A life insurance policy is an essential tool that helps you protect your loved ones financially. However, it can sometimes be confusing to choose a suitable policy. Two of the most common plans are traditional and term life insurance policies.
A traditional policy offers the financial cover for the policyholder’s entire lifetime. If you are asking what is term plan, it is a life policy that stays active for a fixed period as per your choice. Both plans have their advantages. Here,we will help you understand the differences between the two life insurance policies and choose the right one.

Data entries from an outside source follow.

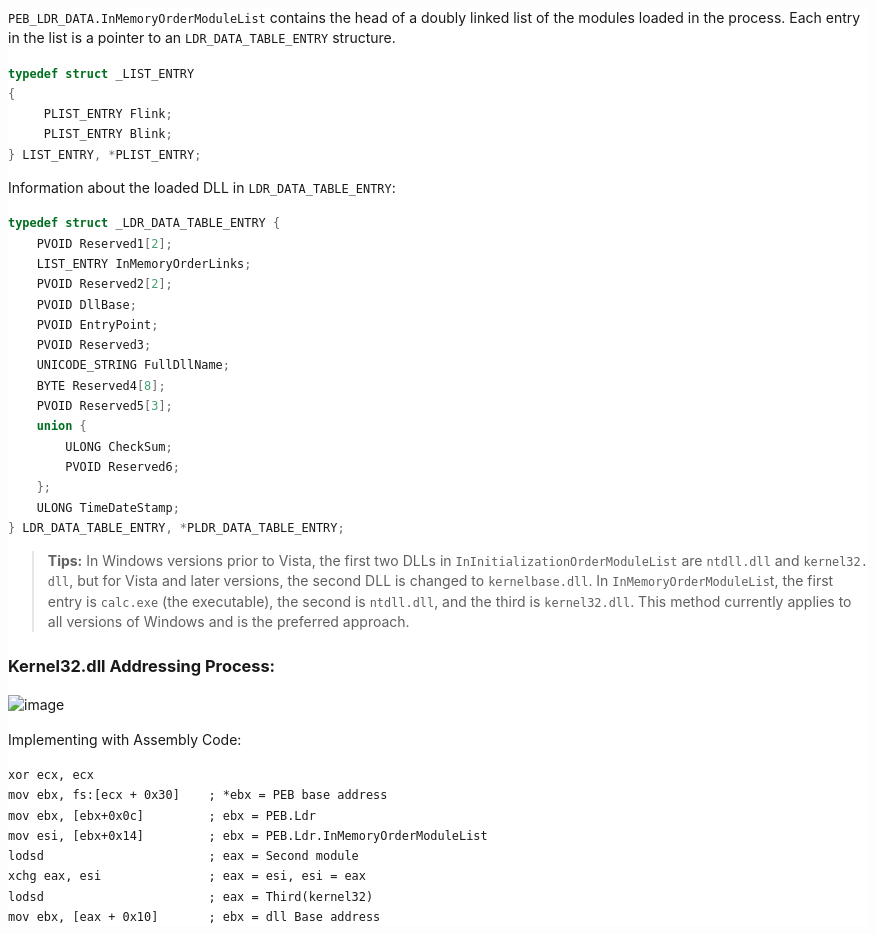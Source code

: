 `PEB_LDR_DATA.InMemoryOrderModuleList` contains the head of a doubly linked list of the modules loaded in the process. Each entry in the list is a pointer to an `LDR_DATA_TABLE_ENTRY` structure.

```c++
typedef struct _LIST_ENTRY
{
     PLIST_ENTRY Flink;
     PLIST_ENTRY Blink;
} LIST_ENTRY, *PLIST_ENTRY;
```

Information about the loaded DLL in `LDR_DATA_TABLE_ENTRY`:

```c++
typedef struct _LDR_DATA_TABLE_ENTRY {
    PVOID Reserved1[2];
    LIST_ENTRY InMemoryOrderLinks;
    PVOID Reserved2[2];
    PVOID DllBase;
    PVOID EntryPoint;
    PVOID Reserved3;
    UNICODE_STRING FullDllName;
    BYTE Reserved4[8];
    PVOID Reserved5[3];
    union {
        ULONG CheckSum;
        PVOID Reserved6;
    };
    ULONG TimeDateStamp;
} LDR_DATA_TABLE_ENTRY, *PLDR_DATA_TABLE_ENTRY;
```


> **Tips:**
  In Windows versions prior to Vista, the first two DLLs in `InInitializationOrderModuleList` are `ntdll.dll` and `kernel32.dll`, but for Vista and later versions, the second DLL is changed to `kernelbase.dll`.
In `InMemoryOrderModuleLis`t, the first entry is `calc.exe` (the executable), the second is `ntdll.dll`, and the third is `kernel32.dll`. This method currently applies to all versions of Windows and is the preferred approach.

### Kernel32.dll Addressing Process:

![image](https://github.com/user-attachments/assets/7cf0ef92-56ac-4a54-999f-7d21d1ce4f9d)

Implementing with Assembly Code:
```ASM
xor ecx, ecx
mov ebx, fs:[ecx + 0x30]    ; *ebx = PEB base address
mov ebx, [ebx+0x0c]         ; ebx = PEB.Ldr
mov esi, [ebx+0x14]         ; ebx = PEB.Ldr.InMemoryOrderModuleList
lodsd                       ; eax = Second module
xchg eax, esi               ; eax = esi, esi = eax
lodsd                       ; eax = Third(kernel32)
mov ebx, [eax + 0x10]       ; ebx = dll Base address
```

Term insurance vs. traditional life insurance
Below is a list of features found in both life policies and how they differ:
1. Death benefit
The death benefit is the financial cover that the insurer offers in case of an unfortunate event leading to the policyholder’s absence. Both the policies provide a death benefit, but term insurance offers a more extensive cover compared to a traditional life policy. However, a term plan is a pure form of life insurance policy, as it provides only the death benefit. On the other hand, a traditional policy offers both death and maturity benefits. Due to this, the premium for a traditional life insurance policy is higher.
2. Savings vs. risk
When you buy term insurance, it ensures the financial stability of the nominees in case you cannot be there for them. You should consider a term plan as a risk-minimizing investment option. Even though a term plan offers no maturity or survival benefits, the sum assured is quite high. However, traditional life insurance policies have the advantage of savings, as you have the option to accumulate wealth. The insurer provides the monetary benefit when the plan matures. This facility results in higher premiums compared to a term plan.

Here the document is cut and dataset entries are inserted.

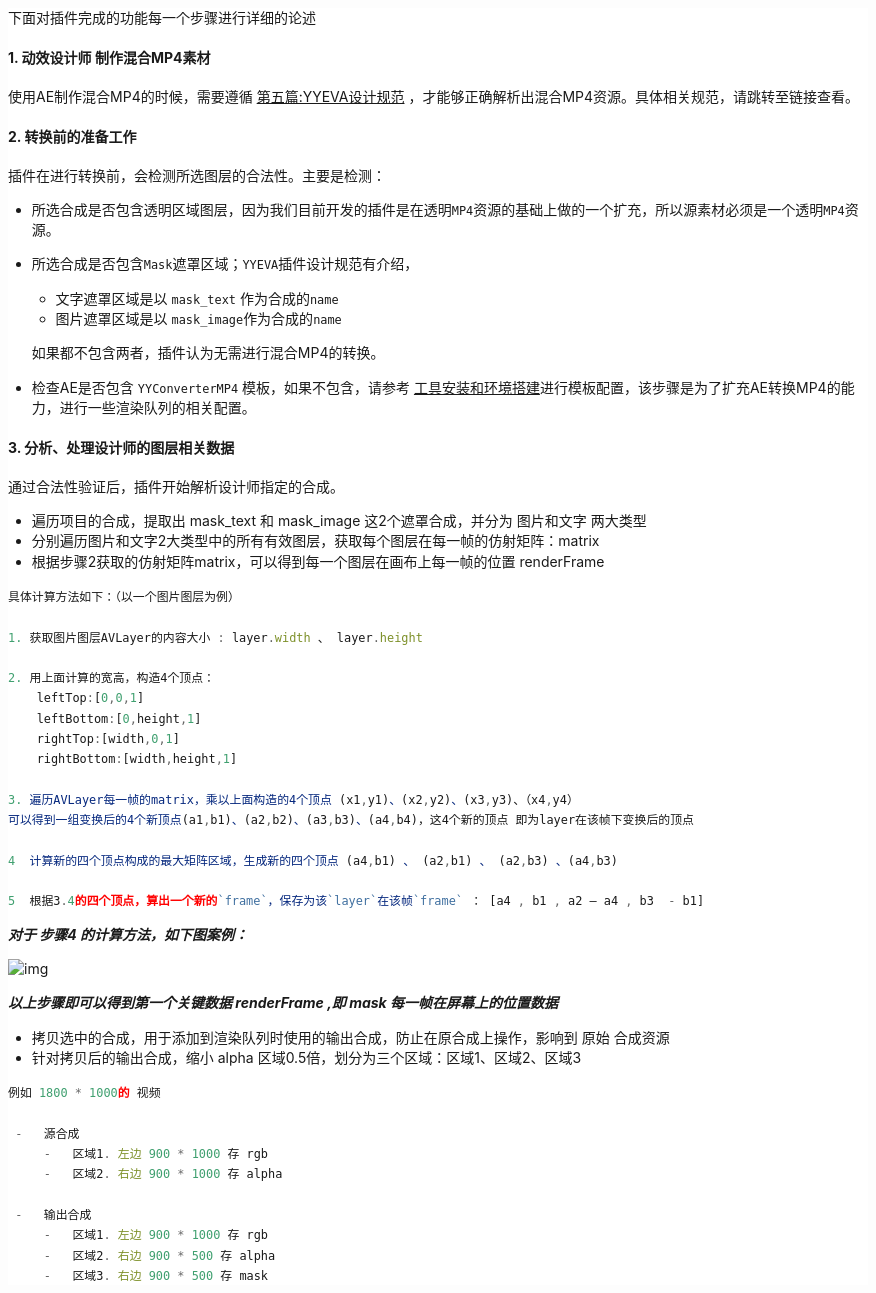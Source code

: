 下面对插件完成的功能每一个步骤进行详细的论述

#### 1. 动效设计师 制作混合MP4素材

使用AE制作混合MP4的时候，需要遵循  [第五篇:YYEVA设计规范](./YYEVA设计规范.md) ，才能够正确解析出混合MP4资源。具体相关规范，请跳转至链接查看。

#### 2. 转换前的准备工作

插件在进行转换前，会检测所选图层的合法性。主要是检测：
*  所选合成是否包含透明区域图层，因为我们目前开发的插件是在透明`MP4`资源的基础上做的一个扩充，所以源素材必须是一个透明`MP4`资源。
*  所选合成是否包含`Mask`遮罩区域；`YYEVA`插件设计规范有介绍，
   * 文字遮罩区域是以 `mask_text` 作为合成的`name` 
   * 图片遮罩区域是以 `mask_image`作为合成的`name`
   
   如果都不包含两者，插件认为无需进行混合MP4的转换。
*  检查AE是否包含 `YYConverterMP4` 模板，如果不包含，请参考 [工具安装和环境搭建](https://github.com/yylive/YYEVA/blob/main/工具安装和环境搭建.md)进行模板配置，该步骤是为了扩充AE转换MP4的能力，进行一些渲染队列的相关配置。

#### 3. 分析、处理设计师的图层相关数据

通过合法性验证后，插件开始解析设计师指定的合成。
*  遍历项目的合成，提取出 mask_text 和  mask_image 这2个遮罩合成，并分为 图片和文字 两大类型
*  分别遍历图片和文字2大类型中的所有有效图层，获取每个图层在每一帧的仿射矩阵：matrix
*  根据步骤2获取的仿射矩阵matrix，可以得到每一个图层在画布上每一帧的位置 renderFrame

```js
具体计算方法如下：（以一个图片图层为例）

1. 获取图片图层AVLayer的内容大小 : layer.width 、 layer.height

2. 用上面计算的宽高，构造4个顶点： 
    leftTop:[0,0,1]  
    leftBottom:[0,height,1] 
    rightTop:[width,0,1] 
    rightBottom:[width,height,1]

3. 遍历AVLayer每一帧的matrix，乘以上面构造的4个顶点 (x1,y1)、(x2,y2)、(x3,y3)、（x4,y4） 
可以得到一组变换后的4个新顶点(a1,b1)、(a2,b2)、(a3,b3)、(a4,b4)，这4个新的顶点 即为layer在该帧下变换后的顶点

4  计算新的四个顶点构成的最大矩阵区域，生成新的四个顶点 (a4,b1) 、 (a2,b1) 、 (a2,b3) 、(a4,b3)

5  根据3.4的四个顶点，算出一个新的`frame`，保存为该`layer`在该帧`frame` ： [a4 , b1 , a2 – a4 , b3  - b1]

```

***对于 步骤4 的计算方法，如下图案例：*** 

![img](./img/ae_calculator_frame.png)

***以上步骤即可以得到第一个关键数据 renderFrame ,即 mask 每一帧在屏幕上的位置数据***

* 拷贝选中的合成，用于添加到渲染队列时使用的输出合成，防止在原合成上操作，影响到 原始 合成资源
* 针对拷贝后的输出合成，缩小 alpha 区域0.5倍，划分为三个区域：区域1、区域2、区域3
```js
例如 1800 * 1000的 视频

 -   源合成
     -   区域1. 左边 900 * 1000 存 rgb
     -   区域2. 右边 900 * 1000 存 alpha

 -   输出合成
     -   区域1. 左边 900 * 1000 存 rgb
     -   区域2. 右边 900 * 500 存 alpha
     -   区域3. 右边 900 * 500 存 mask
```
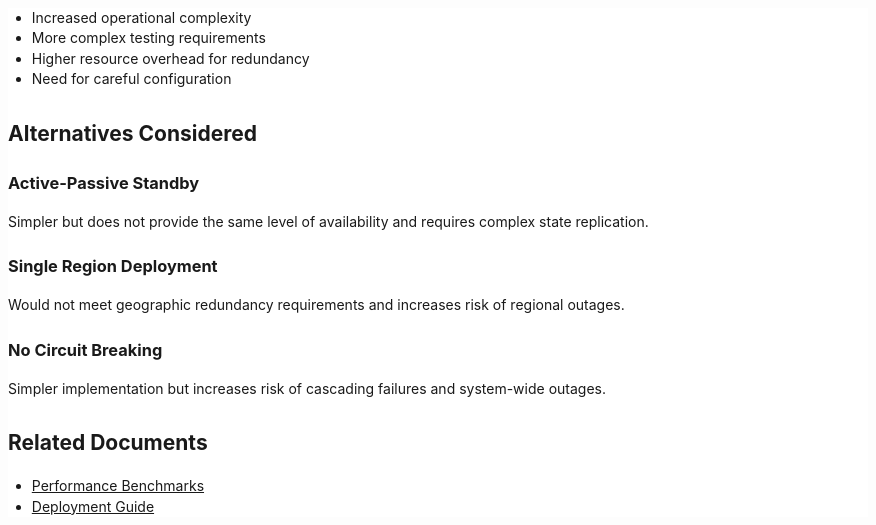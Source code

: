- Increased operational complexity
- More complex testing requirements
- Higher resource overhead for redundancy
- Need for careful configuration

## Alternatives Considered

### Active-Passive Standby

Simpler but does not provide the same level of availability and requires complex state replication.

### Single Region Deployment

Would not meet geographic redundancy requirements and increases risk of regional outages.

### No Circuit Breaking

Simpler implementation but increases risk of cascading failures and system-wide outages.

## Related Documents

- [Performance Benchmarks](../performance.md)
- [Deployment Guide](../deployment.md) 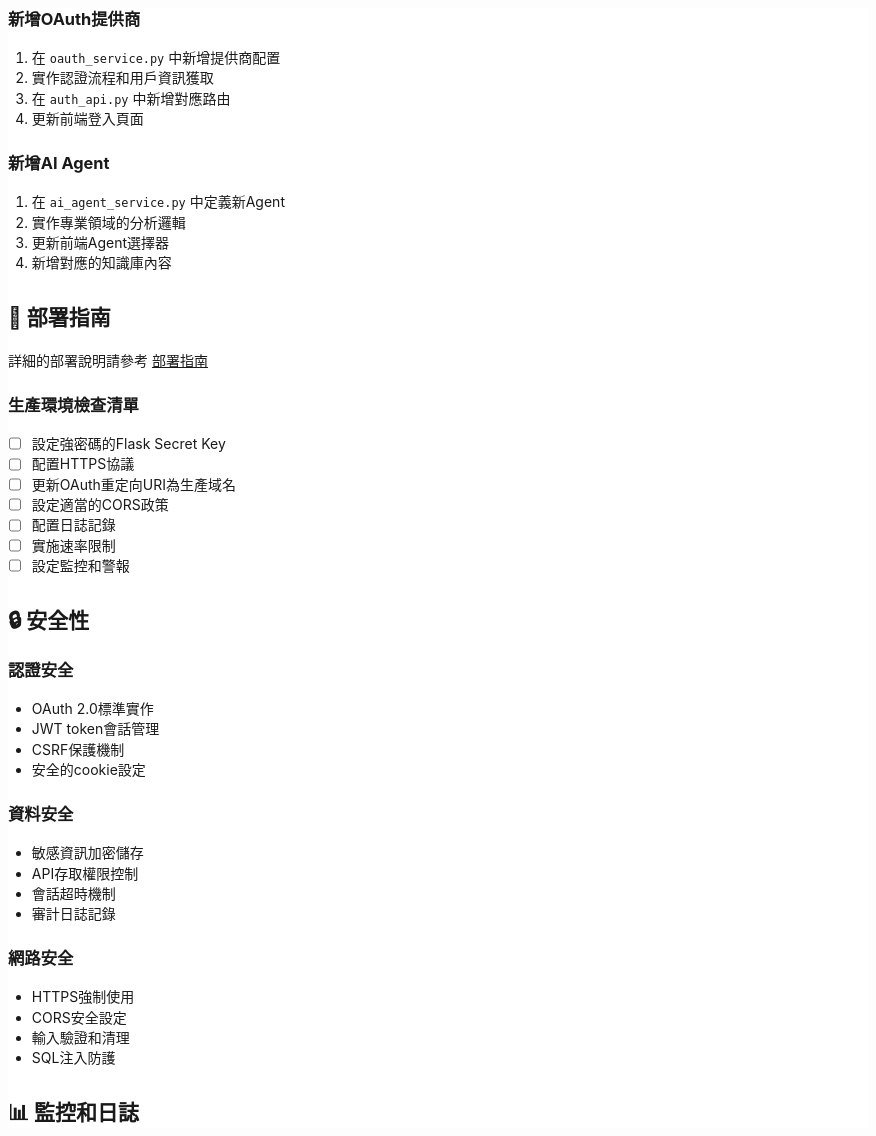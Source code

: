 ### 新增OAuth提供商

1. 在 `oauth_service.py` 中新增提供商配置
2. 實作認證流程和用戶資訊獲取
3. 在 `auth_api.py` 中新增對應路由
4. 更新前端登入頁面

### 新增AI Agent

1. 在 `ai_agent_service.py` 中定義新Agent
2. 實作專業領域的分析邏輯
3. 更新前端Agent選擇器
4. 新增對應的知識庫內容

## 🚀 部署指南

詳細的部署說明請參考 [部署指南](DEPLOYMENT_GUIDE.md)

### 生產環境檢查清單

- [ ] 設定強密碼的Flask Secret Key
- [ ] 配置HTTPS協議
- [ ] 更新OAuth重定向URI為生產域名
- [ ] 設定適當的CORS政策
- [ ] 配置日誌記錄
- [ ] 實施速率限制
- [ ] 設定監控和警報

## 🔒 安全性

### 認證安全
- OAuth 2.0標準實作
- JWT token會話管理
- CSRF保護機制
- 安全的cookie設定

### 資料安全
- 敏感資訊加密儲存
- API存取權限控制
- 會話超時機制
- 審計日誌記錄

### 網路安全
- HTTPS強制使用
- CORS安全設定
- 輸入驗證和清理
- SQL注入防護

## 📊 監控和日誌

3. Flexibility of surrendering the policy
When it comes to the feasibility of surrendering a plan, a traditional life insurance policy and a term plan are entirely different. If you have to surrender your life insurance policy, the insurer does not pay the maturity benefit. They only return the premium, which you have already paid, but after deducting certain fees. To get the maturity benefit, you have to pay the premium for the entire policy tenure. Surrendering your term plan is a more straightforward process. If you cannot pay the premium, the insurance provider terminates the policy.
When it comes to the premium, a term plan is quite economical as compared to a traditional life insurance policy. A traditional plan charges you a higher premium, as it offers both death and maturity benefits. If you are unable to afford such a high price but still want a traditional life insurance policy, the coverage will not be adequate. This is where a term plan serves you better. If the goal is to provide your loved ones with financial security, a term life insurance policy will be a much cheaper option. You can use a term plan premium calculator to find exactly how much to pay for the required sum assured.
Which one to purchase
The choice between the two plans depends entirely on your financial goals. If you want to create a fortune with your life insurance policy, opt for a traditional plan. However, if you intend to ensure the financial comfort of your family, a term plan is the best option. Both policies have their unique advantages; hence, it depends on you to decide which form of life insurance policy to purchase.
If you finalize on a term life insurance policy, use a term plan premium calculator to compare the available options, and find an affordable plan quickly. Moreover, it is essential to study the policies carefully to understand which of them is more suitable for you.